Albie has not started humping yet which is good. He goes to day care a few times a week and once he starts humping or pestering the girls we have to either withdraw him or get him neutered. Want to hold off the latter for as long as possible but he loves his days as part of the pack and we dont want to leave him home alone when we are all at work or school all day. Thinking vasectomy might be the way to go.
We weighed him last week and he was exactly 20kg. I am only 5 foot 2inch tall and when he is invited up for a hug he can easily rest his front paws on my shoulder now. My son and his pals think its hilarious that our pup is nearly as tall as me already when stood on his back paws.
Was reading about Nala too, sounds like you are doing an awesome job with training must be hard with two.That cute face of hers would really test my strength to say no, if she was looking at me wanting something. Lol.
Oh and yes Albie is definitely a velcro dog especially with me.


----------



## Elsa Cholla's Mom

It's not just boys who hump, Elsa also has been trying to jump on me and hump me a lot the last couple of weeks. Not sure if it's just to play or some stress thrown in. She is so active, no cuddly here. I am so hoping she grows out of always trying to mouth me, or chew my slippers to interact with me. Since her fear episode she doesn't use the potty bells well. She has a love/hate relationship with going in our yard. She has proven to be very challenging. She thinks way to much for a dog.


----------



## Tiny R Astar

Yes I've heard that the girls hump too. So sorry Elsa, and as a consequence, you are having a trying time. Presume it is a question of time, she certainly has your love and devotion which can only be a bonus.From all I have read the slipper chewing etc do seem to be common in these pups, so hopefully she will outgrow it soon.
Albie used to go for slippers shoes or socks at any opportunity we just kept redirecting and then one day he just didnt do it any more but sorry I can not say we did anything different to cause this.However Over past few weeks he has mastered fetch which is fun but he has started hanging by shoe cupboard now and grabs a shoe if he can get in there when you open the door, he then runs off and drops it ON someones foot and sits wagging his tail awaiting the praise and treats he usually gets when fetching. But not chewing them anymore so we have progress. 
We recently tried the potty bells but to he just played with them. 
Wishing you and Elsa a speedy recovery from her scare. Hope she regains her confidence soon.


----------



## Tiny R Astar

Tiffany golden
We met a 3 yr old golden / black lab cross on our walk today. Beautiful boy, looked totally golden in shape fur etc, just black. His fur had an amazing sheen. Can imagine Nala is going to be a beauty.


----------



## IrisBramble

Everyones pups look great and cute!!!!

Rosie had an accident on sat, she was out playing with us after her breakfast (she still has to go in her XPEN to take naps she is super hyper when out in the livng room with us and wont calm down)and a walk in which she did both, and she just pooped no warning, i was able to scoop her up and have her finish outside, is this normal? i thought she was pretty much trained i know i cant trust her till she is at least 6 months old and thats over a month away. this is her 1st accident in 2-3 weeks


----------



## TiffanyGolden

CarnelleyLamb said:


> Tiffany golden
> We met a 3 yr old golden / black lab cross on our walk today. Beautiful boy, looked totally golden in shape fur etc, just black. His fur had an amazing sheen. Can imagine Nala is going to be a beauty.

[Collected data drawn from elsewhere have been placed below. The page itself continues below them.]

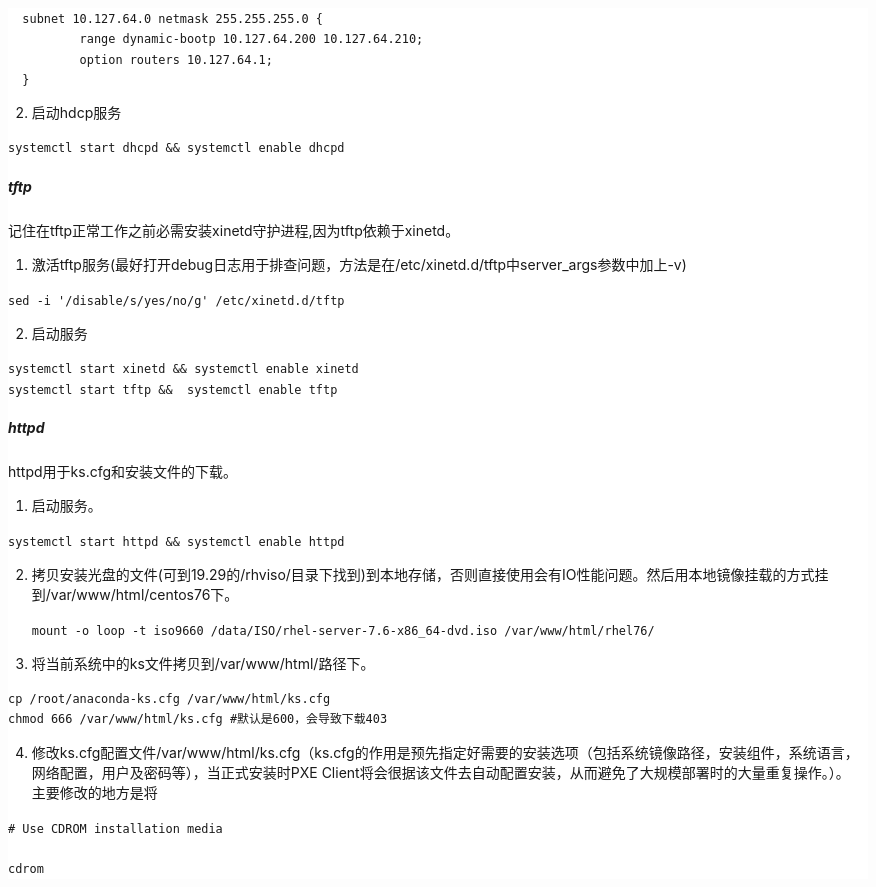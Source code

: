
 ```
  subnet 10.127.64.0 netmask 255.255.255.0 {
          range dynamic-bootp 10.127.64.200 10.127.64.210;
          option routers 10.127.64.1;
  }

```

2. 启动hdcp服务  

```
systemctl start dhcpd && systemctl enable dhcpd
```

##### tftp

记住在tftp正常工作之前必需安装xinetd守护进程,因为tftp依赖于xinetd。

1. 激活tftp服务(最好打开debug日志用于排查问题，方法是在/etc/xinetd.d/tftp中server_args参数中加上-v)

```
sed -i '/disable/s/yes/no/g' /etc/xinetd.d/tftp
```

2. 启动服务

```
systemctl start xinetd && systemctl enable xinetd
systemctl start tftp &&  systemctl enable tftp
```

##### httpd

httpd用于ks.cfg和安装文件的下载。

1. 启动服务。

```
systemctl start httpd && systemctl enable httpd
```

2. 拷贝安装光盘的文件(可到19.29的/rhviso/目录下找到)到本地存储，否则直接使用会有IO性能问题。然后用本地镜像挂载的方式挂到/var/www/html/centos76下。  

   ```
   mount -o loop -t iso9660 /data/ISO/rhel-server-7.6-x86_64-dvd.iso /var/www/html/rhel76/
   ```

   

3. 将当前系统中的ks文件拷贝到/var/www/html/路径下。

```
cp /root/anaconda-ks.cfg /var/www/html/ks.cfg
chmod 666 /var/www/html/ks.cfg #默认是600，会导致下载403
```

4. 修改ks.cfg配置文件/var/www/html/ks.cfg（ks.cfg的作用是预先指定好需要的安装选项（包括系统镜像路径，安装组件，系统语言，网络配置，用户及密码等），当正式安装时PXE Client将会很据该文件去自动配置安装，从而避免了大规模部署时的大量重复操作。）。  
   主要修改的地方是将

```
# Use CDROM installation media

cdrom
```
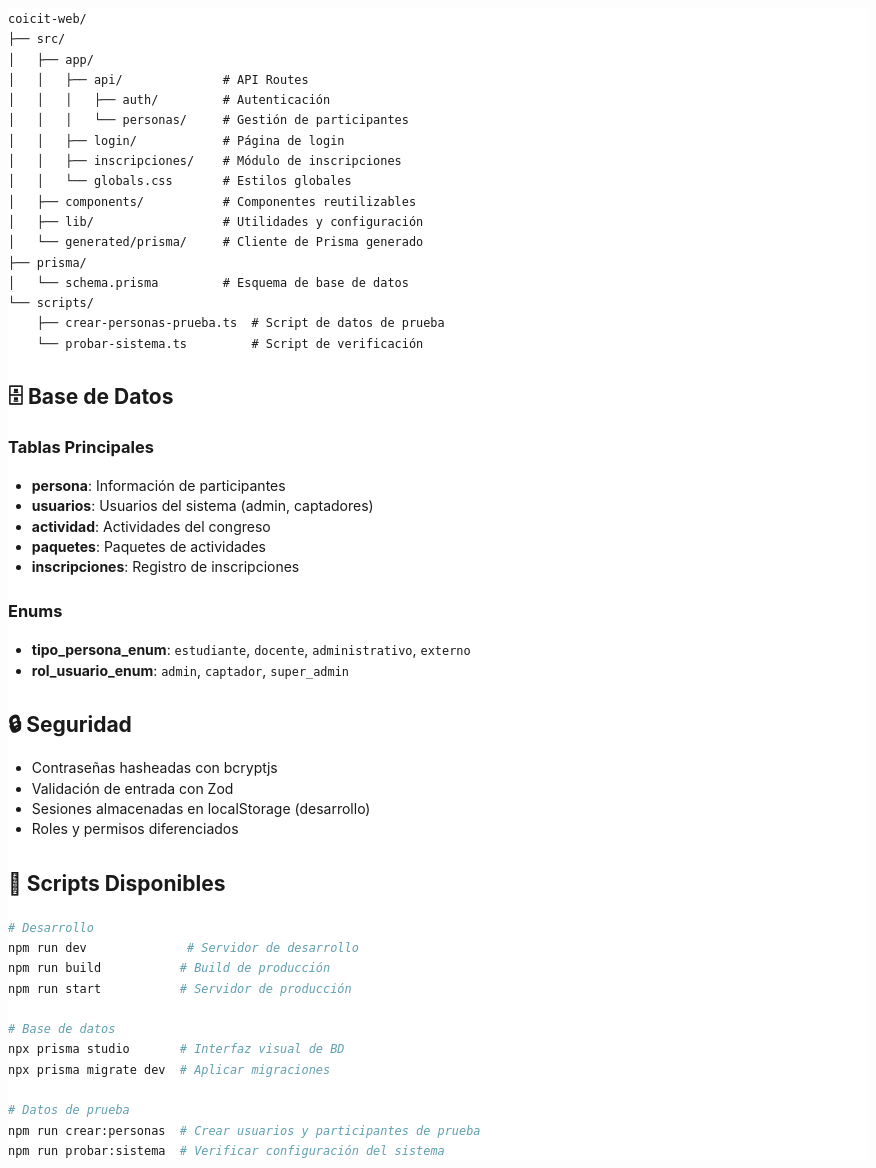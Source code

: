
 ```
coicit-web/
├── src/
│   ├── app/
│   │   ├── api/              # API Routes
│   │   │   ├── auth/         # Autenticación
│   │   │   └── personas/     # Gestión de participantes
│   │   ├── login/            # Página de login
│   │   ├── inscripciones/    # Módulo de inscripciones
│   │   └── globals.css       # Estilos globales
│   ├── components/           # Componentes reutilizables
│   ├── lib/                  # Utilidades y configuración
│   └── generated/prisma/     # Cliente de Prisma generado
├── prisma/
│   └── schema.prisma         # Esquema de base de datos
└── scripts/
    ├── crear-personas-prueba.ts  # Script de datos de prueba
    └── probar-sistema.ts         # Script de verificación
```

## 🗄️ Base de Datos

### Tablas Principales
- **persona**: Información de participantes
- **usuarios**: Usuarios del sistema (admin, captadores)
- **actividad**: Actividades del congreso
- **paquetes**: Paquetes de actividades
- **inscripciones**: Registro de inscripciones

### Enums
- **tipo_persona_enum**: `estudiante`, `docente`, `administrativo`, `externo`
- **rol_usuario_enum**: `admin`, `captador`, `super_admin`

## 🔒 Seguridad

- Contraseñas hasheadas con bcryptjs
- Validación de entrada con Zod
- Sesiones almacenadas en localStorage (desarrollo)
- Roles y permisos diferenciados

## 🧪 Scripts Disponibles

```bash
# Desarrollo
npm run dev              # Servidor de desarrollo
npm run build           # Build de producción
npm run start           # Servidor de producción

# Base de datos
npx prisma studio       # Interfaz visual de BD
npx prisma migrate dev  # Aplicar migraciones

# Datos de prueba
npm run crear:personas  # Crear usuarios y participantes de prueba
npm run probar:sistema  # Verificar configuración del sistema
```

Really? That's awesome! I have yet to see a "Black Golden" in public and most of the time if you type "Black Golden" on google a Flat-Coated Retriever comes up! I have my thoughts on what she will look like. I know for a fact she will be taller than Duke, as he seems to be short! I'm excited to see her grow more and more! Can you believe in May she will be 6 months? How crazy! I heard females also grow a lot faster in appearance? Not sure if it's true, but it's looking like she is!


----------



## Elsa Cholla's Mom

Thank you for your comments of support CarnellyLamb. Elsa and I are finally walking our neighbourhood again. She has moments but oh so much better than even a few days ago. 

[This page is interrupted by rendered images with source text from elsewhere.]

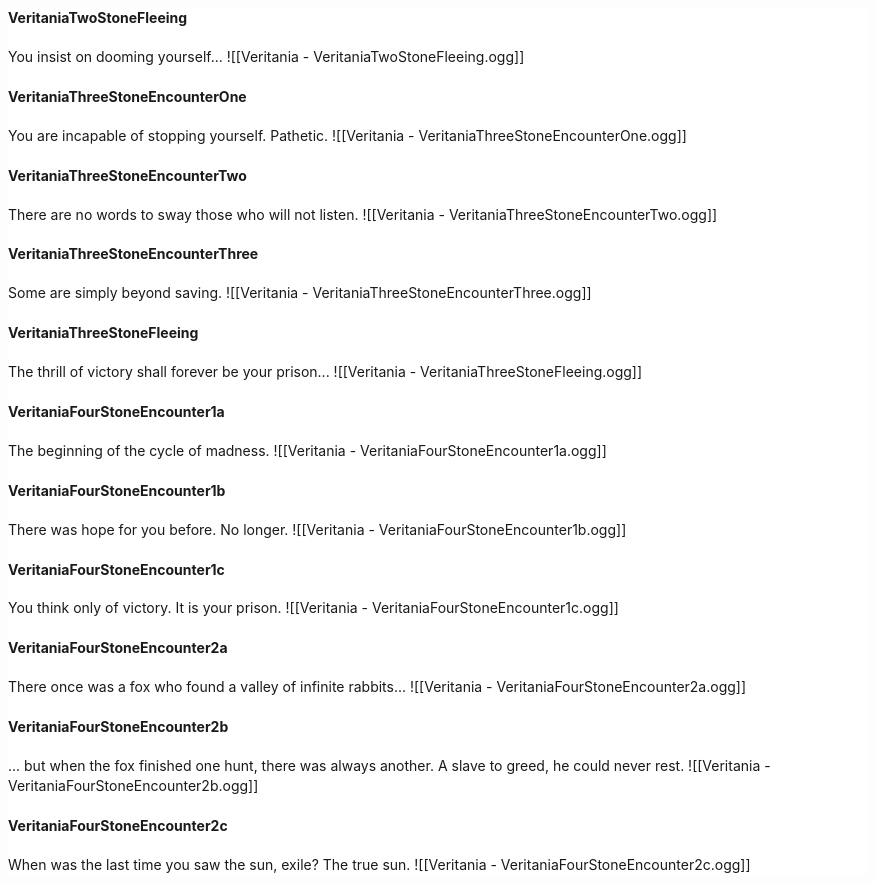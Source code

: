 #### VeritaniaTwoStoneFleeing
You insist on dooming yourself...
![[Veritania - VeritaniaTwoStoneFleeing.ogg]]

#### VeritaniaThreeStoneEncounterOne
You are incapable of stopping yourself. Pathetic.
![[Veritania - VeritaniaThreeStoneEncounterOne.ogg]]

#### VeritaniaThreeStoneEncounterTwo
There are no words to sway those who will not listen.
![[Veritania - VeritaniaThreeStoneEncounterTwo.ogg]]

#### VeritaniaThreeStoneEncounterThree
Some are simply beyond saving.
![[Veritania - VeritaniaThreeStoneEncounterThree.ogg]]

#### VeritaniaThreeStoneFleeing
The thrill of victory shall forever be your prison...
![[Veritania - VeritaniaThreeStoneFleeing.ogg]]

#### VeritaniaFourStoneEncounter1a
The beginning of the cycle of madness.
![[Veritania - VeritaniaFourStoneEncounter1a.ogg]]

#### VeritaniaFourStoneEncounter1b
There was hope for you before. No longer.
![[Veritania - VeritaniaFourStoneEncounter1b.ogg]]

#### VeritaniaFourStoneEncounter1c
You think only of victory. It is your prison.
![[Veritania - VeritaniaFourStoneEncounter1c.ogg]]

#### VeritaniaFourStoneEncounter2a
There once was a fox who found a valley of infinite rabbits...
![[Veritania - VeritaniaFourStoneEncounter2a.ogg]]

#### VeritaniaFourStoneEncounter2b
... but when the fox finished one hunt, there was always another. A slave to greed, he could never rest.
![[Veritania - VeritaniaFourStoneEncounter2b.ogg]]

#### VeritaniaFourStoneEncounter2c
When was the last time you saw the sun, exile? The true sun.
![[Veritania - VeritaniaFourStoneEncounter2c.ogg]]
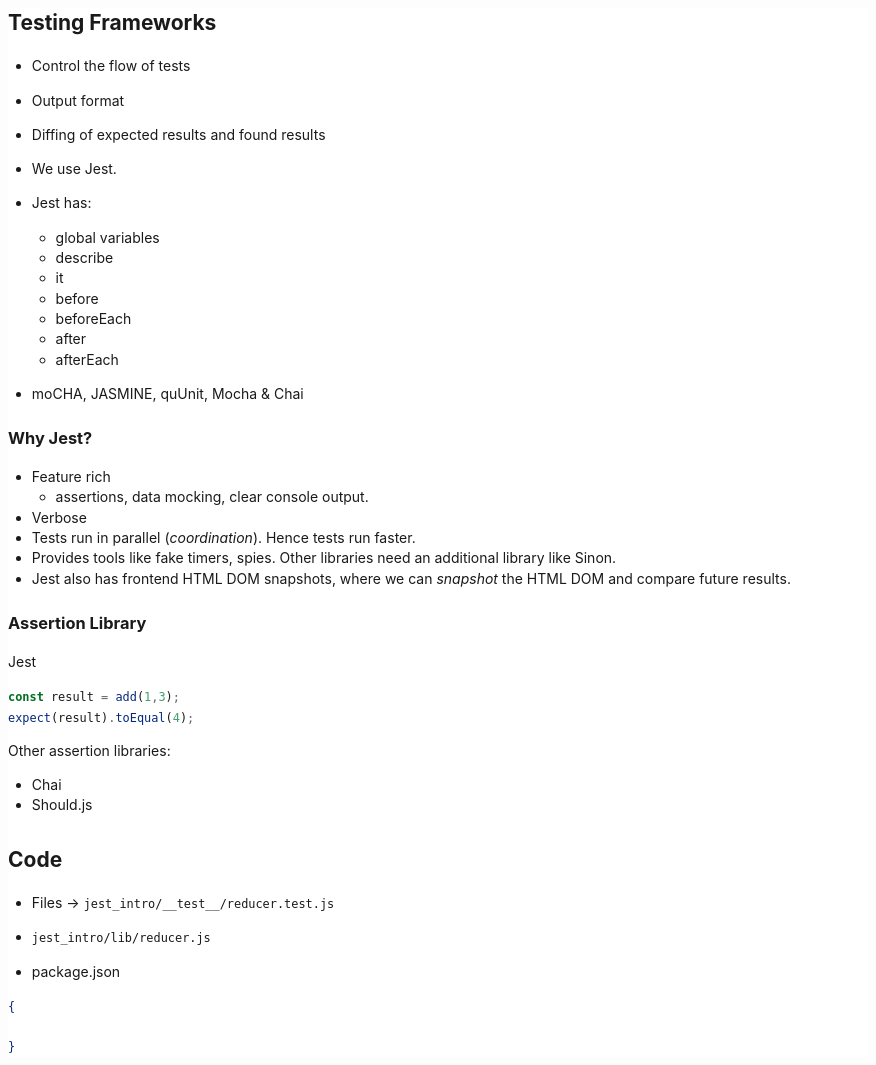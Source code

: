 ## Testing Frameworks

- Control the flow of tests
- Output format
- Diffing of expected results and found results

- We use Jest.

- Jest has:
  - global variables
  - describe
  - it
  - before
  - beforeEach
  - after
  - afterEach

- moCHA, JASMINE, quUnit, Mocha & Chai

### Why Jest?

- Feature rich
  - assertions, data mocking, clear console output.
- Verbose
- Tests run in parallel (*coordination*). Hence tests run faster.
- Provides tools like fake timers, spies. Other libraries need an additional library like Sinon.
- Jest also has frontend HTML DOM snapshots, where we can *snapshot* the HTML DOM and compare future results.

### Assertion Library

Jest
```JavaScript
const result = add(1,3);
expect(result).toEqual(4);
```

Other assertion libraries:
- Chai
- Should.js

## Code

- Files -> `jest_intro/__test__/reducer.test.js`
- `jest_intro/lib/reducer.js`

- package.json
```JSON
{

}
```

This morning I was looking at her, and then at the picture I have of her on my laptop and thought, She doesn't even look like the same dog, and that was only a couple of weeks ago.

So I got out the scales, (I try to wait and only do it every 2 weeks), she weighs a whooping 48.8 lbs :doh: and she won't be a full 5 months for 4 more days. That is an increase of 6.8 lbs in 9 days! And here I was thinking she had slowed down. Even the decreased eating from her scare for 5 days obviously didn't affect her growth.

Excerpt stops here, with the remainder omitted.